● What is needed: This exercise calls for every line of the data below with the string "runserver" in it.

● Recorded information:

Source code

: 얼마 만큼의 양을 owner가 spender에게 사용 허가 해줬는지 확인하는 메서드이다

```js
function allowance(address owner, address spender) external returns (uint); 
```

---

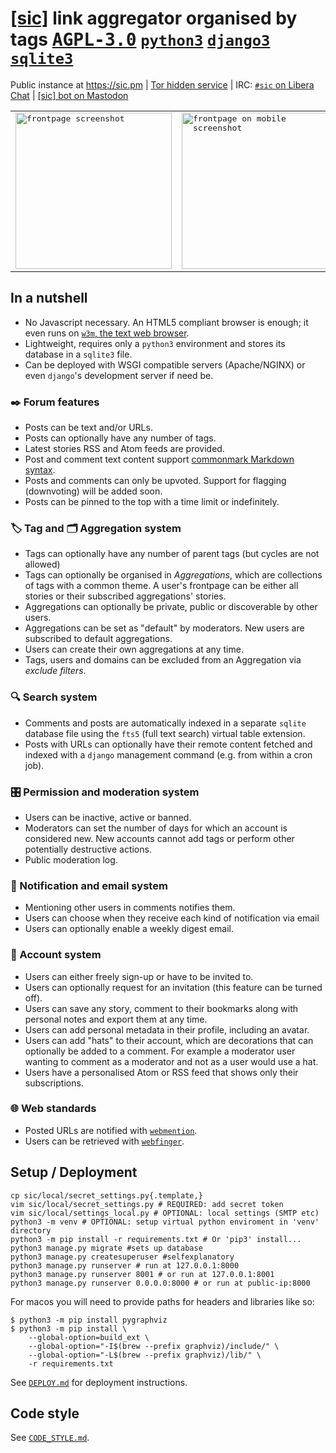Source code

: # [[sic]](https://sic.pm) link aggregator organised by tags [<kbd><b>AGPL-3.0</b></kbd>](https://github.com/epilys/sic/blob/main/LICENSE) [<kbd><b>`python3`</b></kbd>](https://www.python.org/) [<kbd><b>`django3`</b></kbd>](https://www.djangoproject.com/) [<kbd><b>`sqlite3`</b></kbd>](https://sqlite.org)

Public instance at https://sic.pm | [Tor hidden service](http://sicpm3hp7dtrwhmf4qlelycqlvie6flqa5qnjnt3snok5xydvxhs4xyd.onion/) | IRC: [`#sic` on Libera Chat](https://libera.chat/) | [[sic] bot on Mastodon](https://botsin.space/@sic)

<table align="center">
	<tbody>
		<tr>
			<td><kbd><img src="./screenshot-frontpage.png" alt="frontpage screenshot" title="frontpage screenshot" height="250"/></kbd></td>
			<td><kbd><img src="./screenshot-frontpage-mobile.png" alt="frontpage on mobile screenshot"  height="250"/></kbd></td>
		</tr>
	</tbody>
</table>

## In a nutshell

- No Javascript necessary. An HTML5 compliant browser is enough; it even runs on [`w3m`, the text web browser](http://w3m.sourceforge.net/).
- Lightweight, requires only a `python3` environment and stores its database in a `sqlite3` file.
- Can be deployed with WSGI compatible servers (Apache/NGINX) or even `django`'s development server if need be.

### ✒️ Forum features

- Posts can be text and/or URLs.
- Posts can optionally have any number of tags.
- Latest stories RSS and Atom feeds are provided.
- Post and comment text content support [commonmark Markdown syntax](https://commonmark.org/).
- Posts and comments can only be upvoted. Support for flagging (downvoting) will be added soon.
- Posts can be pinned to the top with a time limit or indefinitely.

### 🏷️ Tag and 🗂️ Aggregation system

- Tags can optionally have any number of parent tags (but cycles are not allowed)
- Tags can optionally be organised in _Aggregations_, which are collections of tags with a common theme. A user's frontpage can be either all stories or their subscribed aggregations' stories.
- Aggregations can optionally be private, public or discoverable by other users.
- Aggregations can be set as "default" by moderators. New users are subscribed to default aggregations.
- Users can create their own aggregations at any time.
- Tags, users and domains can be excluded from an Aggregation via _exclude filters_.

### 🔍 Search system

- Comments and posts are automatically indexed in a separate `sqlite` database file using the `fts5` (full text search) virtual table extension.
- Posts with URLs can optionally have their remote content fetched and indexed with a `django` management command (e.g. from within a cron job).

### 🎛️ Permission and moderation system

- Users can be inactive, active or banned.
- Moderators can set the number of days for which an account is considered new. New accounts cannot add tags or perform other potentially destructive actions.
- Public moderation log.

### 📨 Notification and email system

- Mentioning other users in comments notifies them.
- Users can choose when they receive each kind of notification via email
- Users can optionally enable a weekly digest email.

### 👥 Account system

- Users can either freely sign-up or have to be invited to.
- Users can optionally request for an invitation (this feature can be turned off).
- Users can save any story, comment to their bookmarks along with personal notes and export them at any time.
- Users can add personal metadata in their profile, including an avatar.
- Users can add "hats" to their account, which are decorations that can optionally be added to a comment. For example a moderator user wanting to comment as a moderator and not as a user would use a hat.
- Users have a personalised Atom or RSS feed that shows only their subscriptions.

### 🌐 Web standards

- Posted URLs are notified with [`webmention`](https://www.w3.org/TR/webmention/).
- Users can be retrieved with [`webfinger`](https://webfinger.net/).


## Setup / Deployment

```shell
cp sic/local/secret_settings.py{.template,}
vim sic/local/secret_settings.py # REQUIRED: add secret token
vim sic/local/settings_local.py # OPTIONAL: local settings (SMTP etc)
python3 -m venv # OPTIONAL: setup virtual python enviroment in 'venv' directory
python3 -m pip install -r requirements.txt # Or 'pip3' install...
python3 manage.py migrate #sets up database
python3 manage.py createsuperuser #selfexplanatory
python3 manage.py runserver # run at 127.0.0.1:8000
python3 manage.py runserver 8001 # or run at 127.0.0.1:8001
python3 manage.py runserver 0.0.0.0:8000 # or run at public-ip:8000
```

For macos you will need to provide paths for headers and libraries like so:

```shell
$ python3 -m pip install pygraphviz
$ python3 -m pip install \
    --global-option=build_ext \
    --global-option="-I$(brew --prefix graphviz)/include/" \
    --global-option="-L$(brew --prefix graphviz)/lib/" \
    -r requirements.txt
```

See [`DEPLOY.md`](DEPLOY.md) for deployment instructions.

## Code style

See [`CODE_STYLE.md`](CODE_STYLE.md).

● Response below:
python3 manage.py runserver # run at 127.0.0.1:8000
python3 manage.py runserver 8001 # or run at 127.0.0.1:8001
python3 manage.py runserver 0.0.0.0:8000 # or run at public-ip:8000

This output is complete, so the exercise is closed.